I have been beach fishing for only a short part of my life. since gas prices went out of site and boats cost alot to run. pretty much only the last couple of years. My first conventional ever was the sealinex30 just 6 months ago and thanks to tommys videos and a one on one phone call with him {very nice guy} I have a tica 12' and can get to 300' with 6 n bait when the stars align, every 5 casts or so. I hope i'll get better. just trying to say that the brakes {different settings} that the sealine offers have really helped me progress. I read alot on here and most would say the mag reels are better. For the price and me being a beginner in the distance casting dept. I am happy with the sealine.


----------



## Flytyingguy1 (Sep 8, 2009)

Look at all the Tournment caster. All they use are Abu's. That's got to tell you something!


----------



## AbuMike (Sep 3, 2007)

Flytyingguy1 said:


> Look at all the Tournment caster. All they use are Abu's. That's got to tell you something!


Sorry but your statement has no bearing here between these 2 reels.

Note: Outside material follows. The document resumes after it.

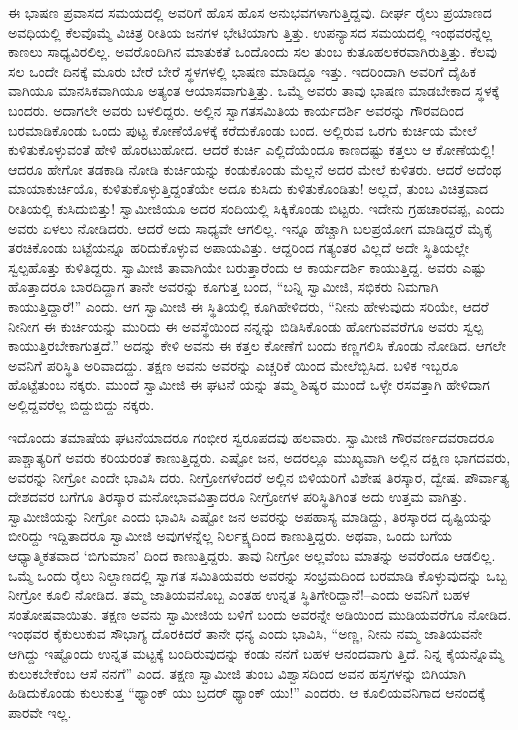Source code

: ಈ ಭಾಷಣ ಪ್ರವಾಸದ ಸಮಯದಲ್ಲಿ ಅವರಿಗೆ ಹೊಸ ಹೊಸ ಅನುಭವಗಳಾಗುತ್ತಿದ್ದವು. ದೀರ್ಘ ರೈಲು ಪ್ರಯಾಣದ ಅವಧಿಯಲ್ಲಿ ಕೆಲವೊಮ್ಮೆ ವಿಚಿತ್ರ ರೀತಿಯ ಜನಗಳ ಭೇಟಿಯಾಗು ತ್ತಿತ್ತು. ಉಪನ್ಯಾಸದ ಸಮಯದಲ್ಲಿ ಇಂಥವರನ್ನೆಲ್ಲ ಕಾಣಲು ಸಾಧ್ಯವಿರಲಿಲ್ಲ. ಅವರೊಂದಿಗಿನ ಮಾತುಕತೆ ಒಂದೊಂದು ಸಲ ತುಂಬ ಕುತೂಹಲಕರವಾಗಿರುತ್ತಿತ್ತು. ಕೆಲವು ಸಲ ಒಂದೇ ದಿನಕ್ಕೆ ಮೂರು ಬೇರೆ ಬೇರೆ ಸ್ಥಳಗಳಲ್ಲಿ ಭಾಷಣ ಮಾಡಿದ್ದೂ ಇತ್ತು. ಇದರಿಂದಾಗಿ ಅವರಿಗೆ ದೈಹಿಕ ವಾಗಿಯೂ ಮಾನಸಿಕವಾಗಿಯೂ ಅತ್ಯಂತ ಆಯಾಸವಾಗುತ್ತಿತ್ತು. ಒಮ್ಮೆ ಅವರು ತಾವು ಭಾಷಣ ಮಾಡಬೇಕಾದ ಸ್ಥಳಕ್ಕೆ ಬಂದರು. ಅದಾಗಲೇ ಅವರು ಬಳಲಿದ್ದರು. ಅಲ್ಲಿನ ಸ್ವಾಗತಸಮಿತಿಯ ಕಾರ್ಯದರ್ಶಿ ಅವರನ್ನು ಗೌರವದಿಂದ ಬರಮಾಡಿಕೊಂಡು ಒಂದು ಪುಟ್ಟ ಕೋಣೆಯೊಳಕ್ಕೆ ಕರೆದುಕೊಂಡು ಬಂದ. ಅಲ್ಲಿರುವ ಒರಗು ಕುರ್ಚಿಯ ಮೇಲೆ ಕುಳಿತುಕೊಳ್ಳುವಂತೆ ಹೇಳಿ ಹೊರಟುಹೋದ. ಆದರೆ ಕುರ್ಚಿ ಎಲ್ಲಿದೆಯೆಂದೂ ಕಾಣದಷ್ಟು ಕತ್ತಲು ಆ ಕೋಣೆಯಲ್ಲಿ! ಆದರೂ ಹೇಗೋ ತಡಕಾಡಿ ನೋಡಿ ಕುರ್ಚಿಯನ್ನು ಕಂಡುಕೊಂಡು ಮೆಲ್ಲನೆ ಅದರ ಮೇಲೆ ಕುಳಿತರು. ಆದರೆ ಅದೆಂಥ ಮಾಯಾಕುರ್ಚಿಯೊ, ಕುಳಿತುಕೊಳ್ಳುತ್ತಿದ್ದಂತೆಯೇ ಅದೂ ಕುಸಿದು ಕುಳಿತುಕೊಂಡಿತು! ಅಲ್ಲದೆ, ತುಂಬ ವಿಚಿತ್ರವಾದ ರೀತಿಯಲ್ಲಿ ಕುಸಿದುಬಿತ್ತು! ಸ್ವಾಮೀಜಿಯೂ ಅದರ ಸಂದಿಯಲ್ಲಿ ಸಿಕ್ಕಿಕೊಂಡು ಬಿಟ್ಟರು. ಇದೇನು ಗ್ರಹಚಾರವಪ್ಪ, ಎಂದು ಅವರು ಏಳಲು ನೋಡಿದರು. ಆದರೆ ಅದು ಸಾಧ್ಯವೇ ಆಗಲಿಲ್ಲ. ಇನ್ನೂ ಹೆಚ್ಚಾಗಿ ಬಲಪ್ರಯೋಗ ಮಾಡಿದ್ದರೆ ಮೈಕೈ ತರಚಿಕೊಂಡು ಬಟ್ಟೆಯನ್ನೂ ಹರಿದುಕೊಳ್ಳುವ ಅಪಾಯವಿತ್ತು. ಆದ್ದರಿಂದ ಗತ್ಯಂತರ ವಿಲ್ಲದೆ ಅದೇ ಸ್ಥಿತಿಯಲ್ಲೇ ಸ್ವಲ್ಪಹೊತ್ತು ಕುಳಿತಿದ್ದರು. ಸ್ವಾಮೀಜಿ ತಾವಾಗಿಯೇ ಬರುತ್ತಾರೆಂದು ಆ ಕಾರ್ಯದರ್ಶಿ ಕಾಯುತ್ತಿದ್ದ. ಅವರು ಎಷ್ಟು ಹೊತ್ತಾದರೂ ಬಾರದಿದ್ದಾಗ ತಾನೇ ಅವರನ್ನು ಕೂಗುತ್ತ ಬಂದ, “ಬನ್ನಿ ಸ್ವಾಮೀಜಿ, ಸಭಿಕರು ನಿಮಗಾಗಿ ಕಾಯುತ್ತಿದ್ದಾರೆ!” ಎಂದು. ಆಗ ಸ್ವಾಮೀಜಿ ಈ ಸ್ಥಿತಿಯಲ್ಲಿ ಕೂಗಿಹೇಳಿದರು, “ನೀನು ಹೇಳುವುದು ಸರಿಯೇ, ಆದರೆ ನೀನೀಗ ಈ ಕುರ್ಚಿಯನ್ನು ಮುರಿದು ಈ ಅವಸ್ಥೆಯಿಂದ ನನ್ನನ್ನು ಬಿಡಿಸಿಕೊಂಡು ಹೋಗುವವರೆಗೂ ಅವರು ಸ್ವಲ್ಪ ಕಾಯುತ್ತಿರಬೇಕಾಗುತ್ತದೆ.” ಅದನ್ನು ಕೇಳಿ ಅವನು ಈ ಕತ್ತಲ ಕೋಣೆಗೆ ಬಂದು ಕಣ್ಣಗಲಿಸಿ ಕೊಂಡು ನೋಡಿದ. ಆಗಲೇ ಅವನಿಗೆ ಪರಿಸ್ಥಿತಿ ಅರಿವಾದದ್ದು. ತಕ್ಷಣ ಅವನು ಅವರನ್ನು ಎಚ್ಚರಿಕೆ ಯಿಂದ ಮೇಲೆಬ್ಬಿಸಿದ. ಬಳಿಕ ಇಬ್ಬರೂ ಹೊಟ್ಟೆತುಂಬ ನಕ್ಕರು. ಮುಂದೆ ಸ್ವಾಮೀಜಿ ಈ ಘಟನೆ ಯನ್ನು ತಮ್ಮ ಶಿಷ್ಯರ ಮುಂದೆ ಒಳ್ಳೇ ರಸವತ್ತಾಗಿ ಹೇಳಿದಾಗ ಅಲ್ಲಿದ್ದವರೆಲ್ಲ ಬಿದ್ದುಬಿದ್ದು ನಕ್ಕರು.

ಇದೊಂದು ತಮಾಷೆಯ ಘಟನೆಯಾದರೂ ಗಂಭೀರ ಸ್ವರೂಪದವು ಹಲವಾರು. ಸ್ವಾಮೀಜಿ ಗೌರವರ್ಣದವರಾದರೂ ಪಾಶ್ಚಾತ್ಯರಿಗೆ ಅವರು ಕರಿಯರಂತೆ ಕಾಣುತ್ತಿದ್ದರು. ಎಷ್ಟೋ ಜನ, ಅದರಲ್ಲೂ ಮುಖ್ಯವಾಗಿ ಅಲ್ಲಿನ ದಕ್ಷಿಣ ಭಾಗದವರು, ಅವರನ್ನು ನೀಗ್ರೋ ಎಂದೇ ಭಾವಿಸಿ ದರು. ನೀಗ್ರೋಗಳೆಂದರೆ ಅಲ್ಲಿನ ಬಿಳಿಯರಿಗೆ ವಿಶೇಷ ತಿರಸ್ಕಾರ, ದ್ವೇಷ. ಪೌರ್ವಾತ್ಯ ದೇಶದವರ ಬಗೆಗೂ ತಿರಸ್ಕಾರ ಮನೋಭಾವವಿತ್ತಾದರೂ ನೀಗ್ರೋಗಳ ಪರಿಸ್ಥಿತಿಗಿಂತ ಅದು ಉತ್ತಮ ವಾಗಿತ್ತು. ಸ್ವಾಮೀಜಿಯನ್ನು ನೀಗ್ರೋ ಎಂದು ಭಾವಿಸಿ ಎಷ್ಟೋ ಜನ ಅವರನ್ನು ಅಪಹಾಸ್ಯ ಮಾಡಿದ್ದು, ತಿರಸ್ಕಾರದ ದೃಷ್ಟಿಯನ್ನು ಬೀರಿದ್ದು ಇದ್ದಿತಾದರೂ ಸ್ವಾಮೀಜಿ ಅವುಗಳನ್ನೆಲ್ಲ ನಿರ್ಲಕ್ಷ್ಯದಿಂದ ಕಾಣುತ್ತಿದ್ದರು. ಅಥವಾ, ಒಂದು ಬಗೆಯ ಆಧ್ಯಾತ್ಮಿಕತವಾದ ‘ಬಿಗುಮಾನ’ ದಿಂದ ಕಾಣುತ್ತಿದ್ದರು. ತಾವು ನೀಗ್ರೋ ಅಲ್ಲವೆಂಬ ಮಾತನ್ನು ಅವರೆಂದೂ ಆಡಲಿಲ್ಲ. ಒಮ್ಮೆ ಒಂದು ರೈಲು ನಿಲ್ದಾಣದಲ್ಲಿ ಸ್ವಾಗತ ಸಮಿತಿಯವರು ಅವರನ್ನು ಸಂಭ್ರಮದಿಂದ ಬರಮಾಡಿ ಕೊಳ್ಳುವುದನ್ನು ಒಬ್ಬ ನೀಗ್ರೋ ಕೂಲಿ ನೋಡಿದ. ತಮ್ಮ ಜಾತಿಯವನೊಬ್ಬ ಎಂತಹ ಉನ್ನತ ಸ್ಥಿತಿಗೇರಿದ್ದಾನೆ!–ಎಂದು ಅವನಿಗೆ ಬಹಳ ಸಂತೋಷವಾಯಿತು. ತಕ್ಷಣ ಅವನು ಸ್ವಾಮೀಜಿಯ ಬಳಿಗೆ ಬಂದು ಅವರನ್ನೇ ಅಡಿಯಿಂದ ಮುಡಿಯವರೆಗೂ ನೋಡಿದ. ಇಂಥವರ ಕೈಕುಲುಕುವ ಸೌಭಾಗ್ಯ ದೊರಕಿದರೆ ತಾನೇ ಧನ್ಯ ಎಂದು ಭಾವಿಸಿ, “ಅಣ್ಣ, ನೀನು ನಮ್ಮ ಜಾತಿಯವನೇ ಆಗಿದ್ದು ಇಷ್ಟೊಂದು ಉನ್ನತ ಮಟ್ಟಕ್ಕೆ ಬಂದಿರುವುದನ್ನು ಕಂಡು ನನಗೆ ಬಹಳ ಆನಂದವಾಗು ತ್ತಿದೆ. ನಿನ್ನ ಕೈಯನ್ನೊಮ್ಮೆ ಕುಲುಕಬೇಕೆಂಬ ಆಸೆ ನನಗೆ” ಎಂದ. ತಕ್ಷಣ ಸ್ವಾಮೀಜಿ ತುಂಬ ವಿಶ್ವಾಸದಿಂದ ಅವನ ಹಸ್ತಗಳನ್ನು ಬಿಗಿಯಾಗಿ ಹಿಡಿದುಕೊಂಡು ಕುಲುಕುತ್ತ “ಥ್ಯಾಂಕ್ ಯು ಬ್ರದರ್ ಥ್ಯಾಂಕ್ ಯು!” ಎಂದರು. ಆ ಕೂಲಿಯವನಿಗಾದ ಆನಂದಕ್ಕೆ ಪಾರವೇ ಇಲ್ಲ.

I have had and fished both and the 7000mag is a POS compared to the Daiwa....Well it's just a POS.......


----------



## flathead (Dec 18, 2003)

If you want a long distance " fishing " reel that is a " low maintenance tank " with a great drag and enough line capacity to land cobia from the beach,then the Sealine 30SHV is the better choice.


----------



## rattler (Jul 3, 2004)

wvsaltwaterjunky said:


> I am looking to get a new distance casting reel and am looking at the Daiwa Sealine-x Series and the Abu Garcia 7000i c3 ct Mag. Does anyone have an opinion on which of these reels casts the farthest and which might be the better choice for long distance casting from the beach with a 12 foot rod and 20# mono throwing 6 and bait?


I would say the ABU. I do like the 525 mag. 15lb/17lb. jmo


----------